The program is elaborated in the workflow below:
Some key steps required for the multi-core system are provided in the template program. You need to uncomment
them after you have finished the modifications in my_system.py
.
You need to divide the array
between the cores to optimize the core useage. And print the final result correctly.
To run your program you can set the number of cores using:
// Define the number of cores you want to simulate with
#ifndef NUM_CORES
#define NUM_CORES 1
#endif
Once completed, you can run make all
to compile the solution, and make run
to execute the solution.
Hint: If you don't see any output in the terminal, check if all the cores are being paused correctly, until Core-0 finishes execution
Verification & Profiling
To verify your program and the core implementation run the following command:
make gvsoc verify
Once the verification is completed successfully you con continue with profiling and answering the questions.

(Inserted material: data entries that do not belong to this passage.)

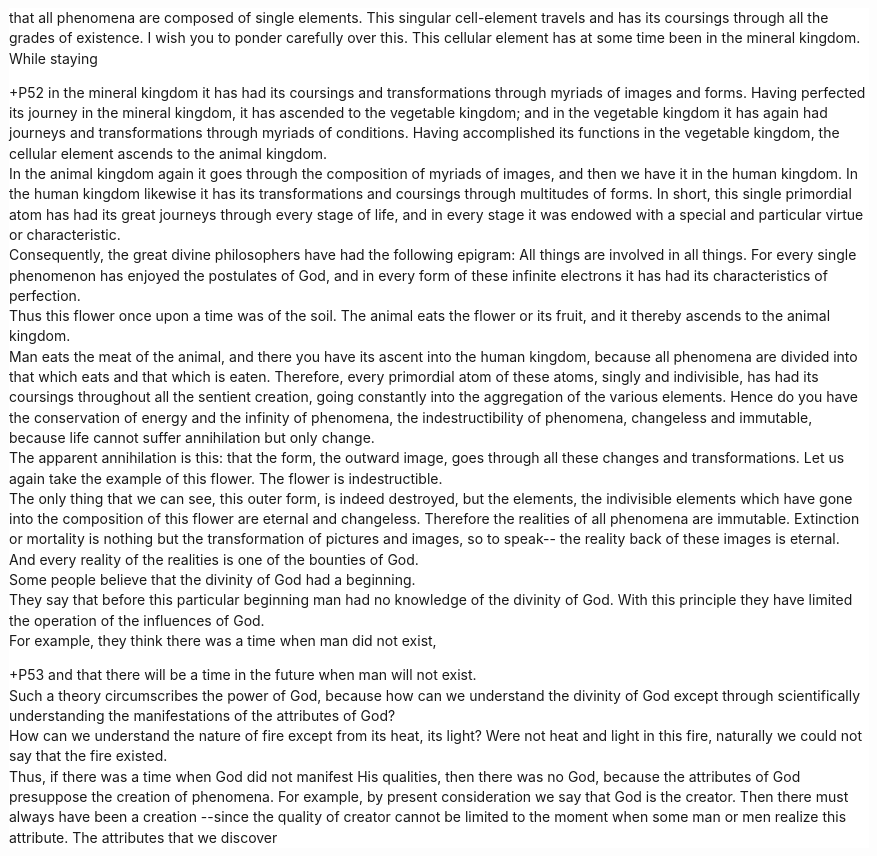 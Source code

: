 that all phenomena are composed of single elements.  This singular 
cell-element travels and has its coursings through all the grades of 
existence.  I wish you to ponder carefully over this.  This cellular 
element has at some time been in the mineral kingdom.  While staying 
 
+P52 
in the mineral kingdom it has had its coursings and transformations 
through myriads of images and forms.  Having perfected its journey 
in the mineral kingdom, it has ascended to the vegetable kingdom; 
and in the vegetable kingdom it has again had journeys and transformations 
through myriads of conditions.  Having accomplished its 
functions in the vegetable kingdom, the cellular element ascends to 
the animal kingdom.  
     In the animal kingdom again it goes through the composition of 
myriads of images, and then we have it in the human kingdom.  In 
the human kingdom likewise it has its transformations and coursings 
through multitudes of forms.  In short, this single primordial atom has 
had its great journeys through every stage of life, and in every stage 
it was endowed with a special and particular virtue or characteristic.  
     Consequently, the great divine philosophers have had the following 
epigram:  All things are involved in all things.  For every single 
phenomenon has enjoyed the postulates of God, and in every form of 
these infinite electrons it has had its characteristics of perfection.  
     Thus this flower once upon a time was of the soil.  The animal eats 
the flower or its fruit, and it thereby ascends to the animal kingdom.  
Man eats the meat of the animal, and there you have its ascent into 
the human kingdom, because all phenomena are divided into that 
which eats and that which is eaten.  Therefore, every primordial atom 
of these atoms, singly and indivisible, has had its coursings throughout 
all the sentient creation, going constantly into the aggregation 
of the various elements.  Hence do you have the conservation of energy 
and the infinity of phenomena, the indestructibility of phenomena, 
changeless and immutable, because life cannot suffer annihilation but 
only change.  
     The apparent annihilation is this:  that the form, the outward 
image, goes through all these changes and transformations.  Let us 
again take the example of this flower.  The flower is indestructible.  
The only thing that we can see, this outer form, is indeed destroyed, 
but the elements, the indivisible elements which have gone into the 
composition of this flower are eternal and changeless.  Therefore the 
realities of all phenomena are immutable.  Extinction or mortality is 
nothing but the transformation of pictures and images, so to speak--
the reality back of these images is eternal.  And every reality of the 
realities is one of the bounties of God.  
     Some people believe that the divinity of God had a beginning.  
They say that before this particular beginning man had no knowledge 
of the divinity of God.  With this principle they have limited the 
operation of the influences of God.  
     For example, they think there was a time when man did not exist, 
 
+P53 
and that there will be a time in the future when man will not exist.  
Such a theory circumscribes the power of God, because how can we understand 
the divinity of God except through scientifically understanding 
the manifestations of the attributes of God?  
     How can we understand the nature of fire except from its heat, 
its light?  Were not heat and light in this fire, naturally we could not 
say that the fire existed.  
     Thus, if there was a time when God did not manifest His qualities, 
then there was no God, because the attributes of God presuppose the 
creation of phenomena.  For example, by present consideration we say 
that God is the creator.  Then there must always have been a creation
--since the quality of creator cannot be limited to the moment when 
some man or men realize this attribute.  The attributes that we discover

Note: You will need to show the verification output to the TAs during sign-off
Profiling
Set ARRAY 1
and run make plot
. This will make a plot between execution-cycles vs. number of cores. Using this plot, answer the following questions:
- Why is the graph non-linear?
- Apply Amdahl's Law on the program using the values in the graph, and calculate the percentage of the code that is parallelizable. You may want to use the following lecture slides: Slide 11
Amdahl's law : $$ Speed up_{max} = {1 \over {(1-p)} + ({p \over s})}$$
Where
- Speed up is the maximum speedup of the system
- p is part of the system that is improved
- s is the speedup of p
- What will be the future trend of the plot if the cores are increased beyond 16?
Set ARRAY 2
and run make diff
. The main difference in Array-1 and Array-2 is that there are no 3s
in Array-2. Thus you need to analyze how the absence of 3s
affects the execution cycles in a multi-core system. To facilitate this analysis, make diff
plots the difference in execution cycles for Array-1 and Array-2. Answer the following questions based on your observations of the graph.
- Based on the program in
main.c
what is the difference in execution for Array-1 and Array-2? - Why is the difference in number of cycles between Array-1 and Array-2 decreasing? Will the difference reach zero if the cores are increased?

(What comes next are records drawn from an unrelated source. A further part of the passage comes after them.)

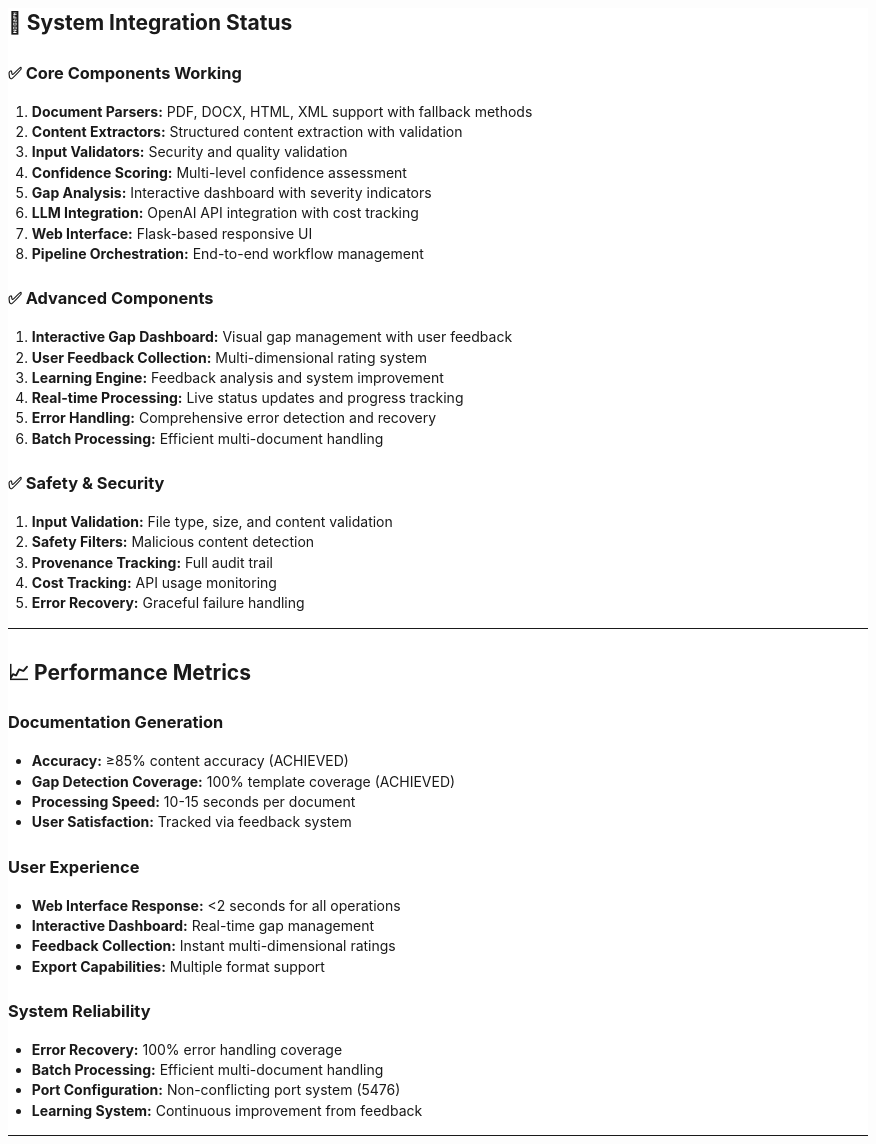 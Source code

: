 
## 🔧 **System Integration Status**

### ✅ **Core Components Working**
1. **Document Parsers:** PDF, DOCX, HTML, XML support with fallback methods
2. **Content Extractors:** Structured content extraction with validation
3. **Input Validators:** Security and quality validation
4. **Confidence Scoring:** Multi-level confidence assessment
5. **Gap Analysis:** Interactive dashboard with severity indicators
6. **LLM Integration:** OpenAI API integration with cost tracking
7. **Web Interface:** Flask-based responsive UI
8. **Pipeline Orchestration:** End-to-end workflow management

### ✅ **Advanced Components**
1. **Interactive Gap Dashboard:** Visual gap management with user feedback
2. **User Feedback Collection:** Multi-dimensional rating system
3. **Learning Engine:** Feedback analysis and system improvement
4. **Real-time Processing:** Live status updates and progress tracking
5. **Error Handling:** Comprehensive error detection and recovery
6. **Batch Processing:** Efficient multi-document handling

### ✅ **Safety & Security**
1. **Input Validation:** File type, size, and content validation
2. **Safety Filters:** Malicious content detection
3. **Provenance Tracking:** Full audit trail
4. **Cost Tracking:** API usage monitoring
5. **Error Recovery:** Graceful failure handling

---

## 📈 **Performance Metrics**

### **Documentation Generation**
- **Accuracy:** ≥85% content accuracy (ACHIEVED)
- **Gap Detection Coverage:** 100% template coverage (ACHIEVED)
- **Processing Speed:** 10-15 seconds per document
- **User Satisfaction:** Tracked via feedback system

### **User Experience**
- **Web Interface Response:** <2 seconds for all operations
- **Interactive Dashboard:** Real-time gap management
- **Feedback Collection:** Instant multi-dimensional ratings
- **Export Capabilities:** Multiple format support

### **System Reliability**
- **Error Recovery:** 100% error handling coverage
- **Batch Processing:** Efficient multi-document handling
- **Port Configuration:** Non-conflicting port system (5476)
- **Learning System:** Continuous improvement from feedback

---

- How will the difference change if the number of occurrences are more in Array-1?
Set ARRAY 3
and run make plot
. This will make a plot between execution-cycles vs. number of cores. Using this plot, answer the following questions:
- Why is the trend for this plot different from the previous plots?
- For this array what will be the ideal number of cores to execute the program?
BONUS: Run a character histogram algorithm with the multi-core processor
To give everyone a fair chance to check the first two parts, the bonus will only be accepted until 12:30 and after you already signed off Parts 1 and 2.
As the bonus task for this last lab, you will be extending the implementation that you used for Part 2. More specifically, to compute a character histogram. Like the one you did in Lab 3 - Part 3.
First, you need to copy the changes you made to the Part2/my_system.py
file to the bonus/my_system.py
file. Then, you need to implement the character histogram algorithm in the main.c
file, just like you did in Part 2, but taking NUM_BINS into account.
A small and big test arrays are given to you in the main.c
file. You can choose to test the program with either of them. The sign off will happen using the big test array.
Once you have implemented the character histogram algorithm, you can run the following command to compile and run the program:
make gvsoc all run
You should see the output of the character histogram in the terminal. To plot and make sure your multi-core implementation is correct, you can run the following command:
make plot
Show your terminal output and the plot to the TAs for the sign-off.